**Exercise:**
Using the listing below, show all lines that hold the word "label".
START Given records
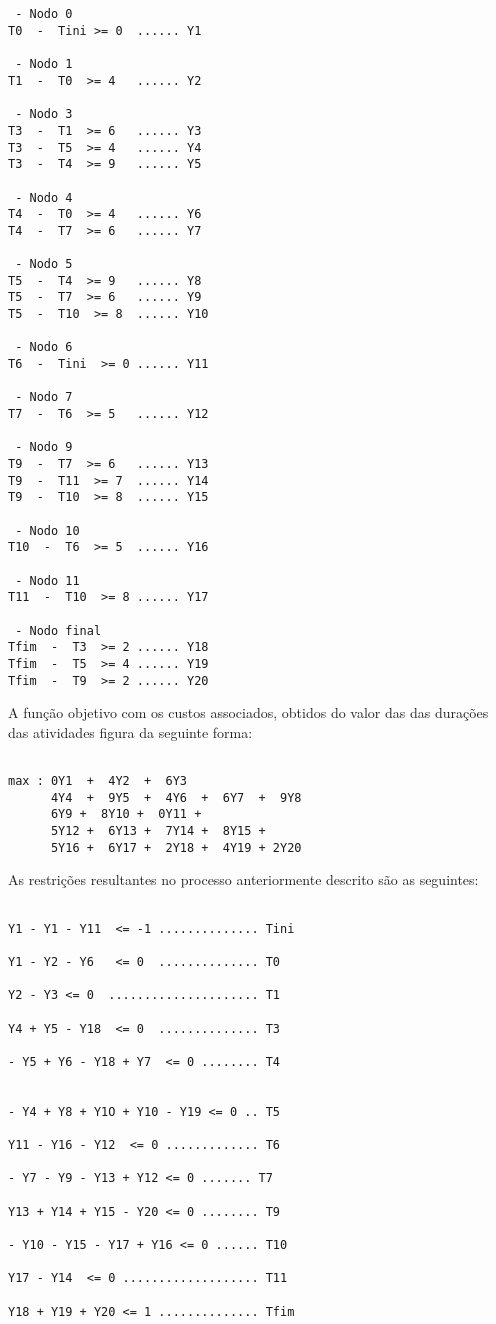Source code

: \begin{verbatim}


 - Nodo 0
T0  -  Tini >= 0  ...... Y1

 - Nodo 1
T1  -  T0  >= 4   ...... Y2

 - Nodo 3
T3  -  T1  >= 6   ...... Y3
T3  -  T5  >= 4   ...... Y4
T3  -  T4  >= 9   ...... Y5

 - Nodo 4
T4  -  T0  >= 4   ...... Y6
T4  -  T7  >= 6   ...... Y7

 - Nodo 5
T5  -  T4  >= 9   ...... Y8
T5  -  T7  >= 6   ...... Y9
T5  -  T10  >= 8  ...... Y10

 - Nodo 6
T6  -  Tini  >= 0 ...... Y11

 - Nodo 7
T7  -  T6  >= 5   ...... Y12

 - Nodo 9
T9  -  T7  >= 6   ...... Y13
T9  -  T11  >= 7  ...... Y14
T9  -  T10  >= 8  ...... Y15

 - Nodo 10
T10  -  T6  >= 5  ...... Y16

 - Nodo 11
T11  -  T10  >= 8 ...... Y17

 - Nodo final
Tfim  -  T3  >= 2 ...... Y18
Tfim  -  T5  >= 4 ...... Y19
Tfim  -  T9  >= 2 ...... Y20

\end{verbatim}

A função objetivo com os custos associados, obtidos do valor das das durações
das atividades figura da seguinte forma:

\begin{verbatim}

max : 0Y1  +  4Y2  +  6Y3    
      4Y4  +  9Y5  +  4Y6  +  6Y7  +  9Y8 
      6Y9 +  8Y10 +  0Y11 +  
      5Y12 +  6Y13 +  7Y14 +  8Y15 +  
      5Y16 +  6Y17 +  2Y18 +  4Y19 + 2Y20 

\end{verbatim}

As restrições resultantes no processo anteriormente descrito são as seguintes:


\begin{verbatim}

Y1 - Y1 - Y11  <= -1 .............. Tini 

Y1 - Y2 - Y6   <= 0  .............. T0

Y2 - Y3 <= 0  ..................... T1

Y4 + Y5 - Y18  <= 0  .............. T3

- Y5 + Y6 - Y18 + Y7  <= 0 ........ T4


- Y4 + Y8 + Y1O + Y10 - Y19 <= 0 .. T5

Y11 - Y16 - Y12  <= 0 ............. T6

- Y7 - Y9 - Y13 + Y12 <= 0 ....... T7

Y13 + Y14 + Y15 - Y20 <= 0 ........ T9

- Y10 - Y15 - Y17 + Y16 <= 0 ...... T10

Y17 - Y14  <= 0 ................... T11

Y18 + Y19 + Y20 <= 1 .............. Tfim

\end{verbatim}

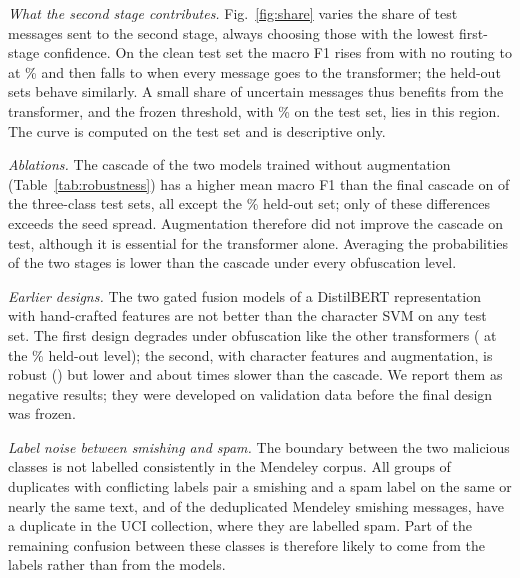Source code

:\emph{What the second stage contributes.} Fig.~\ref{fig:share} varies the share of test messages sent to the second stage, always choosing those with the lowest first-stage confidence. On the clean test set the macro F1 rises from  with no routing to  at \% and then falls to  when every message goes to the transformer; the held-out sets behave similarly. A small share of uncertain messages thus benefits from the transformer, and the frozen threshold, with \% on the test set, lies in this region. The curve is computed on the test set and is descriptive only.

\emph{Ablations.} The cascade of the two models trained without augmentation (Table~\ref{tab:robustness}) has a higher mean macro F1 than the final cascade on  of the  three-class test sets, all except the \% held-out set; only  of these differences exceeds the seed spread. Augmentation therefore did not improve the cascade on test, although it is essential for the transformer alone. Averaging the probabilities of the two stages is lower than the cascade under every obfuscation level.

\emph{Earlier designs.} The two gated fusion models of a DistilBERT representation with hand-crafted features are not better than the character SVM on any test set. The first design degrades under obfuscation like the other transformers ( at the \% held-out level); the second, with character features and augmentation, is robust () but lower and about  times slower than the cascade. We report them as negative results; they were developed on validation data before the final design was frozen.

\emph{Label noise between smishing and spam.} The boundary between the two malicious classes is not labelled consistently in the Mendeley corpus. All  groups of duplicates with conflicting labels pair a smishing and a spam label on the same or nearly the same text, and of the  deduplicated Mendeley smishing messages,  have a duplicate in the UCI collection, where they are labelled spam. Part of the remaining confusion between these classes is therefore likely to come from the labels rather than from the models.



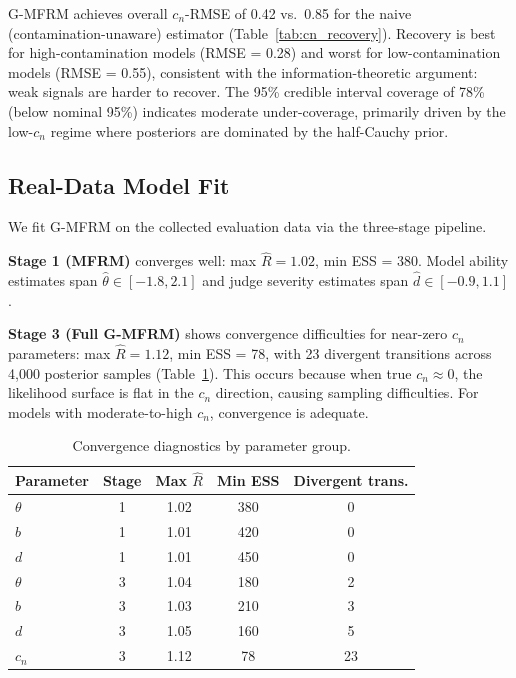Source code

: \documentclass[11pt]{article}
\newcommand{\gmfrm}{G-MFRM}
\newcommand{\thetahat}{\hat{\theta}}
\newcommand{\cn}{c_n}
\begin{document}
\gmfrm{} achieves overall $\cn$-RMSE of 0.42 vs.\ 0.85 for the naive (contamination-unaware) estimator (Table~\ref{tab:cn_recovery}). Recovery is best for high-contamination models (RMSE = 0.28) and worst for low-contamination models (RMSE = 0.55), consistent with the information-theoretic argument: weak signals are harder to recover. The 95\% credible interval coverage of 78\% (below nominal 95\%) indicates moderate under-coverage, primarily driven by the low-$\cn$ regime where posteriors are dominated by the half-Cauchy prior.

\subsection{Real-Data Model Fit}
\label{sec:real_fit}

We fit \gmfrm{} on the collected evaluation data via the three-stage pipeline.

\textbf{Stage 1 (MFRM)} converges well: max $\hat{R} = 1.02$, min ESS = 380. Model ability estimates span $\thetahat \in [-1.8, 2.1]$ and judge severity estimates span $\hat{d} \in [-0.9, 1.1]$.

\textbf{Stage 3 (Full \gmfrm{})} shows convergence difficulties for near-zero $\cn$ parameters: max $\hat{R} = 1.12$, min ESS = 78, with 23 divergent transitions across 4,000 posterior samples (Table~\ref{tab:convergence}). This occurs because when true $\cn \approx 0$, the likelihood surface is flat in the $\cn$ direction, causing sampling difficulties. For models with moderate-to-high $\cn$, convergence is adequate.

\begin{table}[t]
\centering
\caption{Convergence diagnostics by parameter group.}
\label{tab:convergence}
\small
\begin{tabular}{lcccc}
\toprule
Parameter & Stage & Max $\hat{R}$ & Min ESS & Divergent trans. \\
\midrule
$\theta$ & 1 & 1.02 & 380 & 0 \\
$b$ & 1 & 1.01 & 420 & 0 \\
$d$ & 1 & 1.01 & 450 & 0 \\
\midrule
$\theta$ & 3 & 1.04 & 180 & 2 \\
$b$ & 3 & 1.03 & 210 & 3 \\
$d$ & 3 & 1.05 & 160 & 5 \\
$\cn$ & 3 & 1.12 & 78 & 23 \\
\bottomrule
\end{tabular}
\end{table}
\end{document}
END Given records
**Task response:**
\emph{Label noise between smishing and spam.} The boundary between the two malicious classes is not labelled consistently in the Mendeley corpus. All  groups of duplicates with conflicting labels pair a smishing and a spam label on the same or nearly the same text, and of the  deduplicated Mendeley smishing messages,  have a duplicate in the UCI collection, where they are labelled spam. Part of the remaining confusion between these classes is therefore likely to come from the labels rather than from the models.
\label{sec:real_fit}
\label{tab:convergence}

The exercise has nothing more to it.